━━ Excerpted data ━━
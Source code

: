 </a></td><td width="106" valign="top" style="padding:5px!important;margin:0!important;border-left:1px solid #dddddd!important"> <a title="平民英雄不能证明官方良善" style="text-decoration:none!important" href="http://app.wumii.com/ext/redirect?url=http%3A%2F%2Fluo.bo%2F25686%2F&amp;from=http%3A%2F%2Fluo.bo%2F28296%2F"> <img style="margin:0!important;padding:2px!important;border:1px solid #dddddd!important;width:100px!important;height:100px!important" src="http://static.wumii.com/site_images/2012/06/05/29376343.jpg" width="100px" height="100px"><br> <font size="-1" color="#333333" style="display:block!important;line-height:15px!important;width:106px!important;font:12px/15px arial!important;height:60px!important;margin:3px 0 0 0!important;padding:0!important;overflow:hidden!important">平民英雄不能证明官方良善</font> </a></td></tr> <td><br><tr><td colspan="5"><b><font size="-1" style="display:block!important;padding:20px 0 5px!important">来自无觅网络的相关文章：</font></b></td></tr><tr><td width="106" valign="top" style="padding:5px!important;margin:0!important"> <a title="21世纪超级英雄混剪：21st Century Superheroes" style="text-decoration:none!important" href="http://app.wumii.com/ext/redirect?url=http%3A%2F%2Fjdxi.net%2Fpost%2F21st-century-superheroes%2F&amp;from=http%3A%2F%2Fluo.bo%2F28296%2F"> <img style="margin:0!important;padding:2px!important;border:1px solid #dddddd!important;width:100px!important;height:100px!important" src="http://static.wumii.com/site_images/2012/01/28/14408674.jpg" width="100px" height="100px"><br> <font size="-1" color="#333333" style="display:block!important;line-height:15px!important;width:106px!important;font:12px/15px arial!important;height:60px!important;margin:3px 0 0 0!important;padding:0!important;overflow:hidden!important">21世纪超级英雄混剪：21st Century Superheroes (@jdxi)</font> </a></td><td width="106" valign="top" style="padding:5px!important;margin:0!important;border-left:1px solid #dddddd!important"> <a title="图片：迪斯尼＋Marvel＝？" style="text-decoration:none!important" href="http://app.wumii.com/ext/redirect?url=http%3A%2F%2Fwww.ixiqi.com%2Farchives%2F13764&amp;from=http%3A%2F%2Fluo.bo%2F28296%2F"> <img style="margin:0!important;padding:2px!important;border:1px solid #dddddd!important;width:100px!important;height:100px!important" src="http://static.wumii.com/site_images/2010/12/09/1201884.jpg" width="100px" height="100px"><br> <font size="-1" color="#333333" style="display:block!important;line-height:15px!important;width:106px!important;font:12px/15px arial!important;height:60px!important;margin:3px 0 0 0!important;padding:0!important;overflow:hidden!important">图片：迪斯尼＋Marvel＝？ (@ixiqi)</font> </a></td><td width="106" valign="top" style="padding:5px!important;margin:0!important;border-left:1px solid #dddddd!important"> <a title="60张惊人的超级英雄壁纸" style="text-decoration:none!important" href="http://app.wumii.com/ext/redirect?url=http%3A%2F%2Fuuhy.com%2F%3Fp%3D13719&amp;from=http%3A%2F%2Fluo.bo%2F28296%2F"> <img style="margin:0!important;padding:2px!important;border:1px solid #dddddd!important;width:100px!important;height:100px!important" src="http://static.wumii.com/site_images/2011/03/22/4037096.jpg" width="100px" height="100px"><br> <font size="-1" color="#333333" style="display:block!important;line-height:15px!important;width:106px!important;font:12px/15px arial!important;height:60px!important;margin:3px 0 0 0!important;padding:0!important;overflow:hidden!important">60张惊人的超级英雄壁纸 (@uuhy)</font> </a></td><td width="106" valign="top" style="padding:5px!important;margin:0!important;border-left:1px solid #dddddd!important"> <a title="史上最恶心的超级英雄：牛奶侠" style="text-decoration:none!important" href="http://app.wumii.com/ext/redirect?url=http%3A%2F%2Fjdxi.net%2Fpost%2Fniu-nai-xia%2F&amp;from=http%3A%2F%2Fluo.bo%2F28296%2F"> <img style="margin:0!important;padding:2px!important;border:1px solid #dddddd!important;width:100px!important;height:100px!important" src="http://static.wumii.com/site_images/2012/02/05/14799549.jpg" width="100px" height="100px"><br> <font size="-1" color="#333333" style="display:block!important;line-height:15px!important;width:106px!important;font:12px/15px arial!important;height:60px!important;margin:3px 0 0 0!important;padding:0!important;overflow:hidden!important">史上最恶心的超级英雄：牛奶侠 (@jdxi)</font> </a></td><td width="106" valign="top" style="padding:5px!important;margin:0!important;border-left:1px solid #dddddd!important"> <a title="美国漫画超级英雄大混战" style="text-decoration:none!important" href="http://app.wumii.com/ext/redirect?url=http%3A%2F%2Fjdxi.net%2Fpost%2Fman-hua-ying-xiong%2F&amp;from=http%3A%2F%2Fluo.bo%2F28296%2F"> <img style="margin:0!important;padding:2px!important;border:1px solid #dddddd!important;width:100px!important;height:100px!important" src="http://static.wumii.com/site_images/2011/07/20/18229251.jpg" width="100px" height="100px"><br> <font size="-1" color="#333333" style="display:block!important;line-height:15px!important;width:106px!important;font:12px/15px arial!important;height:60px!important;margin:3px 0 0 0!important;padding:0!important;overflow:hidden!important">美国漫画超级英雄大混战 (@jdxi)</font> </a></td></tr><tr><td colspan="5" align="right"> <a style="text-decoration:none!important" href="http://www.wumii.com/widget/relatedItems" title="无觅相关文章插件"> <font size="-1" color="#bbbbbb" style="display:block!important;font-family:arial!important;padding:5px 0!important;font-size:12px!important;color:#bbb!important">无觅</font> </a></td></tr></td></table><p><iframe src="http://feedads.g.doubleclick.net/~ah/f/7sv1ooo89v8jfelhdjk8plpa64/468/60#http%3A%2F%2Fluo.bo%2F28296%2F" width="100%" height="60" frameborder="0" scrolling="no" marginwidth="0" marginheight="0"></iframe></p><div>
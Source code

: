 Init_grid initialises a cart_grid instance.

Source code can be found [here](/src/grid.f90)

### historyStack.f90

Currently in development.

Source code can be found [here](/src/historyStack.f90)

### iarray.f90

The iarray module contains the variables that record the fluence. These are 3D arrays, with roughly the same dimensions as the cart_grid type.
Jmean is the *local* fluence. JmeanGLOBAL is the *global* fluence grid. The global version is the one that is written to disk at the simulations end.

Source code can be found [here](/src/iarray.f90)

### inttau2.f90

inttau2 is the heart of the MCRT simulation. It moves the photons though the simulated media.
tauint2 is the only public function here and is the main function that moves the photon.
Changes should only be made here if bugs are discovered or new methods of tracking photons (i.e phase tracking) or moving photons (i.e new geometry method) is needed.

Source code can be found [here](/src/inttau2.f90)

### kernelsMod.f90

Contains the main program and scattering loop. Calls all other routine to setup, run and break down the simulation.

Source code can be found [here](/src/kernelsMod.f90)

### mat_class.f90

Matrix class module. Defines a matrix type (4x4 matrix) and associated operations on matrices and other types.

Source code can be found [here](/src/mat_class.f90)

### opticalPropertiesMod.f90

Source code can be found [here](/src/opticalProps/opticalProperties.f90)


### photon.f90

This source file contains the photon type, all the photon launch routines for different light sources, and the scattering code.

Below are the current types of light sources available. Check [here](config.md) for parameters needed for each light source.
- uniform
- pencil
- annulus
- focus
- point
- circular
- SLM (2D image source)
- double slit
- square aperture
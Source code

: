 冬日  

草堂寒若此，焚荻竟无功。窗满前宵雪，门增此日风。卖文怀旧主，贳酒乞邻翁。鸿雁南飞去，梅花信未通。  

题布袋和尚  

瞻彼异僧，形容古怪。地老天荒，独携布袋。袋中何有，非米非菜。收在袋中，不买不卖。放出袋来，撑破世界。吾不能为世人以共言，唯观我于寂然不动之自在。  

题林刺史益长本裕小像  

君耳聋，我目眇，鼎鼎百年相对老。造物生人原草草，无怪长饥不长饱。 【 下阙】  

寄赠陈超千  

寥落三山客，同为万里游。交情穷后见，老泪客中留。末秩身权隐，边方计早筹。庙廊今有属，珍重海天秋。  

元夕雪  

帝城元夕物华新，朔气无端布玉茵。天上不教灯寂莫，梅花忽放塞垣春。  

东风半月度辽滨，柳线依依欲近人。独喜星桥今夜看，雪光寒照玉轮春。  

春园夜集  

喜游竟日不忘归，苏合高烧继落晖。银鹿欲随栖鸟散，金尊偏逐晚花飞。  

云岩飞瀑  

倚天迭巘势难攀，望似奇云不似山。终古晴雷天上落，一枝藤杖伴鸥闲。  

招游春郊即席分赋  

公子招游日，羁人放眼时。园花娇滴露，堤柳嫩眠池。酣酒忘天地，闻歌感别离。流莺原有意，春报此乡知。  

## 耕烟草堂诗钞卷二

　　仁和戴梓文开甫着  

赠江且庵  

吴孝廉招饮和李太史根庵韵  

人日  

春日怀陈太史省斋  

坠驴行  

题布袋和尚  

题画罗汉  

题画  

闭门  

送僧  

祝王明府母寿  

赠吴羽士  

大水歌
━━━
Each line holding the word "historyStack" must be copied from the data.

> [Exercise solution]
### historyStack.f90
Source code can be found [here](/src/historyStack.f90)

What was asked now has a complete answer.